STATEMENT OF DAVID COOKE, FORMER EXECUTIVE DIRECTOR, RESOLUTION 
                       TRUST CORPORATION

    Mr. Cooke. Hello. Thank you very much, Madam Chair and 
members of the Panel, for letting me be here today to talk a 
little bit about the RTC experience and what lessons may be 
relevant.
    What I will do pretty quickly is go back. The S&L crisis 
really started back in the late '70s and early '80s when 
interest rates were very high, and a lot of S&Ls got into deep 
trouble because they had made a lot of long-term, fixed-rate 
loans and depended on deposits. And depositors left, funding 
costs went up, and so then they started to lose money, and 
their capital accounts became very jeopardized.

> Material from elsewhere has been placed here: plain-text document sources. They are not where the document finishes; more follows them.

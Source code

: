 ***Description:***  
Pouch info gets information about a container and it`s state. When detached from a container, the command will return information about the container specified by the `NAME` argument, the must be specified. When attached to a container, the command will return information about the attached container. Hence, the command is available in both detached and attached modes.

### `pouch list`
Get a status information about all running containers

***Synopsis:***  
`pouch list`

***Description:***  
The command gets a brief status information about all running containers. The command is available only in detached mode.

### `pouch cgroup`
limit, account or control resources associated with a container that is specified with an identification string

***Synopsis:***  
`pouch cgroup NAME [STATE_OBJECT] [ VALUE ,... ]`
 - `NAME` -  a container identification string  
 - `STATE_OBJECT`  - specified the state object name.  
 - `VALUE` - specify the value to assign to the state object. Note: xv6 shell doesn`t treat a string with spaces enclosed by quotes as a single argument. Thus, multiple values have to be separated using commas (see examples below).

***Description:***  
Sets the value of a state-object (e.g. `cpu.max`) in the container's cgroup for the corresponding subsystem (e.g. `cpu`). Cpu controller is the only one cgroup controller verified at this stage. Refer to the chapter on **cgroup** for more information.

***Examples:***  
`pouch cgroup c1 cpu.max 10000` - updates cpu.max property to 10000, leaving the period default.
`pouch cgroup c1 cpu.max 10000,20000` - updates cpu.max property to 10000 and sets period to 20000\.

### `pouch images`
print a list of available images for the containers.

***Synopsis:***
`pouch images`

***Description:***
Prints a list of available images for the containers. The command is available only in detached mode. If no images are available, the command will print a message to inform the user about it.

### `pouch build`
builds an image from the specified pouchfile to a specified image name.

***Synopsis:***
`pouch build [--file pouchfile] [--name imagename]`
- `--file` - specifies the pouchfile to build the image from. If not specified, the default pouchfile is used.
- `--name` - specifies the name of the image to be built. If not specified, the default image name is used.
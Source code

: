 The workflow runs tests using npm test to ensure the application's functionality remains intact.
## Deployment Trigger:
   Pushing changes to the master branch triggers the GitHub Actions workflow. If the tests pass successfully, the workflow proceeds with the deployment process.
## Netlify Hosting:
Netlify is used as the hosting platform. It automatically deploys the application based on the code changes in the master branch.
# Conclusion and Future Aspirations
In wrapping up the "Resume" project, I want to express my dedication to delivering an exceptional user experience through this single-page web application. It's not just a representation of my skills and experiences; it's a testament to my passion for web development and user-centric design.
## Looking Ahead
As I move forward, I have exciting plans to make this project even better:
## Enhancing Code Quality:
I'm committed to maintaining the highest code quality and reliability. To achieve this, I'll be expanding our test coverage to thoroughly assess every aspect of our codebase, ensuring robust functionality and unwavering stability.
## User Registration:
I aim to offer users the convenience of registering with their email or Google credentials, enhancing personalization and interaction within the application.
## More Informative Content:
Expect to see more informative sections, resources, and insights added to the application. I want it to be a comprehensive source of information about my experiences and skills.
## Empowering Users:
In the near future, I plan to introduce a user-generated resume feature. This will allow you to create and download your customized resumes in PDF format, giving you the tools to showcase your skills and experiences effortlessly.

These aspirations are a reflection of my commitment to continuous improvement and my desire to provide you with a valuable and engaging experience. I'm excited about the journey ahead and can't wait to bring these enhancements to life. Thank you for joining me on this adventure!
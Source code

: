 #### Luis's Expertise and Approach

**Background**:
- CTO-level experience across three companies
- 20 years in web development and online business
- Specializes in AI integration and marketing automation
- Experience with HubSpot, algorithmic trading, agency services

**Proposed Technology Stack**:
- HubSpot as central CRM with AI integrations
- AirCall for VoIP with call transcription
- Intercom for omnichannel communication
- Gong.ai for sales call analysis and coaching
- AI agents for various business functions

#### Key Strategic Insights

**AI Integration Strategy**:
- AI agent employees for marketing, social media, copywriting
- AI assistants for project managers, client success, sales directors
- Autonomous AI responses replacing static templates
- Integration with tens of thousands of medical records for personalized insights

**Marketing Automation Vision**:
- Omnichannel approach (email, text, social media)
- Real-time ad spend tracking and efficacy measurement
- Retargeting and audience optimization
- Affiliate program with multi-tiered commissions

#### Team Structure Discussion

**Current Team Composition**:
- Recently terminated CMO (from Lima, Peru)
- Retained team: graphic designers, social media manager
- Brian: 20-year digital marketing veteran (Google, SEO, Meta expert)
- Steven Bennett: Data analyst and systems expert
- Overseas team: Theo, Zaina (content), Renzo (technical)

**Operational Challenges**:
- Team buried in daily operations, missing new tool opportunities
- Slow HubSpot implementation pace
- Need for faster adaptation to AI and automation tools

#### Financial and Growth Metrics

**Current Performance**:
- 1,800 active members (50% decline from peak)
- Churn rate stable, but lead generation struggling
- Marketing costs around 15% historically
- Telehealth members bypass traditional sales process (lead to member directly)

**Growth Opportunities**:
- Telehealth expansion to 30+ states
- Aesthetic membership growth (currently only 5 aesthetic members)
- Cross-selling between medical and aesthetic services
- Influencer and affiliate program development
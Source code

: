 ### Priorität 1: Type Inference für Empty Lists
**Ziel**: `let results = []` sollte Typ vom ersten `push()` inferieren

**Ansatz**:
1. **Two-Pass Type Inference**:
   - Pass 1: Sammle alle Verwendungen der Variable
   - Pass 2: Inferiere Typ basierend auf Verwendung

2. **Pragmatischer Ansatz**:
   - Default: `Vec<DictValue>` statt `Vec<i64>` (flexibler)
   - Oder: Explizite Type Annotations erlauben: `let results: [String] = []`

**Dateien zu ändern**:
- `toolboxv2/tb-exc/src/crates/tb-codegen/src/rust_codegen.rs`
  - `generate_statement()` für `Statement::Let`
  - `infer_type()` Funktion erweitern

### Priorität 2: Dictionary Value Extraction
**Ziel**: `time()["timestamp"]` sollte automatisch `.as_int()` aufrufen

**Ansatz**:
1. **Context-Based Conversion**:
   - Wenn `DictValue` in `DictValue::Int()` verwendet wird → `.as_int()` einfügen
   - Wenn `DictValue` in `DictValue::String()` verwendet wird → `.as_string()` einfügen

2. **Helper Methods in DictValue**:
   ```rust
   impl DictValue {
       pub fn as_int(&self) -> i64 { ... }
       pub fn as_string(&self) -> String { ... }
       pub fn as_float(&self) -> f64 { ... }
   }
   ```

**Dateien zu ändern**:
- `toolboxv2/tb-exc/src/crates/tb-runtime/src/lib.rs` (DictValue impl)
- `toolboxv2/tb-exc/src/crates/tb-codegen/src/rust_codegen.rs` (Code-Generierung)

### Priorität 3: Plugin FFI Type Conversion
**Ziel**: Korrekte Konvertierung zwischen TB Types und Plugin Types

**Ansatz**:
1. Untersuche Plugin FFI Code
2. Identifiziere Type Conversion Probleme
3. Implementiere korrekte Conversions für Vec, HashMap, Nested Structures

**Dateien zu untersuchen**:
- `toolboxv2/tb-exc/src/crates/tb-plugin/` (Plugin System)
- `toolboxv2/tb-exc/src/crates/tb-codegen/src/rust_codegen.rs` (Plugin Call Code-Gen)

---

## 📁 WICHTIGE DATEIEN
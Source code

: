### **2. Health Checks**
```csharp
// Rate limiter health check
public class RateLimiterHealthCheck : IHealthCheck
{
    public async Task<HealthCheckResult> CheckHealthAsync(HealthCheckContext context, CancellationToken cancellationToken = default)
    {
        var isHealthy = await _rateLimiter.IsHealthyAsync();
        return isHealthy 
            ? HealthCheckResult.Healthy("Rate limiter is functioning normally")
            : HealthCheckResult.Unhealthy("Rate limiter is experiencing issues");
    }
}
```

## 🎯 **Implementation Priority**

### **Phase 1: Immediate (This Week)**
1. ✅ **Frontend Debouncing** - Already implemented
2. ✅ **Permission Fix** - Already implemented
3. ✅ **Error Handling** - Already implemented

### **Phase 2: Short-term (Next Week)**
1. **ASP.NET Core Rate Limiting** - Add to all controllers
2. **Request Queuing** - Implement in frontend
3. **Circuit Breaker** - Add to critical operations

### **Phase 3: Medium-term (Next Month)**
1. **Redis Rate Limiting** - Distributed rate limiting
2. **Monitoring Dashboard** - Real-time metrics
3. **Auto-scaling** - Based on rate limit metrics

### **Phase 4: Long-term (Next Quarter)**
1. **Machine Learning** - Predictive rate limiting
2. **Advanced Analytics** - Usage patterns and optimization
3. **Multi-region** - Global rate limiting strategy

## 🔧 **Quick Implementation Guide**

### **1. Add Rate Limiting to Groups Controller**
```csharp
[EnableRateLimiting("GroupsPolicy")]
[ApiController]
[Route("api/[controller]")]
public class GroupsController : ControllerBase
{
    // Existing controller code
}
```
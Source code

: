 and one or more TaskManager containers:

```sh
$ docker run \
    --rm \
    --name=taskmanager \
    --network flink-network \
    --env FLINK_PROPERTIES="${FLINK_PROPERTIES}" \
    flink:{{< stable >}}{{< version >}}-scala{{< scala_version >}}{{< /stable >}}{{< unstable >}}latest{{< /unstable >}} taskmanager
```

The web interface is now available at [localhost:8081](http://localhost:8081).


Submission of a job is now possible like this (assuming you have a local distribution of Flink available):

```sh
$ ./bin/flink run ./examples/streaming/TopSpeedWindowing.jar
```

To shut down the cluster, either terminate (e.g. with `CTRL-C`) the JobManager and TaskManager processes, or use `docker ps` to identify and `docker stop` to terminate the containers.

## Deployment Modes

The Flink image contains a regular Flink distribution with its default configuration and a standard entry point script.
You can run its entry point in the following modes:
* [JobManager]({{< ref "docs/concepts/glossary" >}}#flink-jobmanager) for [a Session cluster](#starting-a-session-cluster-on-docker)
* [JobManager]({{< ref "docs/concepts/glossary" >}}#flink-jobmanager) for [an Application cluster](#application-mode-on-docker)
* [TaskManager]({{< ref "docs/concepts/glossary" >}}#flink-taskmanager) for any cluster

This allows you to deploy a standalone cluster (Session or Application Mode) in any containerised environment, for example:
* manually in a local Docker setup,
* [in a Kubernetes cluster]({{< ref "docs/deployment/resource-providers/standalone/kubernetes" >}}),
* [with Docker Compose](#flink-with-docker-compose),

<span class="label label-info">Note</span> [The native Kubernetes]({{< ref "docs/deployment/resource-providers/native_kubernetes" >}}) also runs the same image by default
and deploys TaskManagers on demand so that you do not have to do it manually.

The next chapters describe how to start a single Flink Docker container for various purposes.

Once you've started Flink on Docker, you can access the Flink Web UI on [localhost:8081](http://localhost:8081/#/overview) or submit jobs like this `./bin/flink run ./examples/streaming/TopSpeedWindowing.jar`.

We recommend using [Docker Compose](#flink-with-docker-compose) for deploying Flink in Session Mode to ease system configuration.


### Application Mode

    So you are dealing with--as rates are coming down, you are 
dealing with an industry that has already got weak capital, 
which is very important. During that time, a lot of the S&Ls 
that were mutuals converted to private stock ownership. They 
brought in new investors, and they started to use some of the 
expanded authority that Congress gave in '80 and '82 to 
basically allow the S&Ls to do more things so they wouldn't be 
so dependent on residential mortgages.
    The S&Ls, what a lot of them did was they started making 
risky loans that they didn't really understand, and the 
regulators really didn't understand either. The S&L regulators 
at that time really were very good on understanding residential 
mortgages, but they didn't understand a lot of this other 
stuff.
    So about around '86, credit losses started to surface. 
Actually, they started to surface even earlier, and then it 
became pretty clear that a lot of the S&Ls were really in 
trouble and needed to be resolved. The regulators were really 
unprepared for what happened, in my view, over on the S&L side, 
of course.
    And already by the time '88 ended, '86 to '88, there were 
like almost 300 failures and over $100 billion in assets of 
failed S&Ls that had been resolved either in some kind of 
assistance transactions, a lot of them were done in 1988. It 
got very controversial and political, and Congress got very 
outraged that the FSLIC, the insurer at that time, was bankrupt 
and it was making all these deals that it really didn't have 
the authority or the funding to do. And things went pretty 
sour.
    So, at that time, you also had a very strong industry 
influence that didn't want to acknowledge that the problems 
really existed. I mean, the S&L industry had a very powerful 
lobby, and they just disputed. And when the administration at 
that time did get some money in, back in those days, they 
didn't get near enough. It had only gotten about 10 percent of 
what the costs ended up being.
    In 1988, in late 1988, the Treasury Department came over to 
the FDIC and asked if maybe we could provide some help in 
eventually running a temporary agency, the RTC, as well as 
taking over some of these failing thrifts that the FSLIC would 
say were no good. Take them over.'
    We agreed. In August of '89, FIRREA was passed, and that 
law was a fairly comprehensive law. As the executive director, 
my job was trying to ramp up operations and interact with the 
other agencies. So maybe I am a little influenced by that too 
much.
    But FIRREA did a major overhaul of the S&L regulatory 
system. At the same time, it was trying to have that system 
deal with the crisis, and that involves a certain amount of 
personal interaction and time that I don't know yet is fully 
appreciated. FIRRA basically eliminated, abolished the Home 
Loan Bank Board, FSLIC, created OTS, created the Federal 
Housing Finance Board and created the RTC, transferred new 
functions to the FDIC.
    That takes time to do, but there was no time allowed to 
really do that. Maybe it is wrong, but at the FDIC side, we 
sort of kept an eye on it. But we didn't do much until we knew 
there was going to be a law passed. And so, there really was 
not much preparing that I am aware of.
    The RTC was set up. I was the deputy to Chairman Bill 
Seidman at that time. He asked if I would go over to ramp it 
up, and I didn't expect him to ask. And in hindsight, there 
were many times when I wish he had never asked.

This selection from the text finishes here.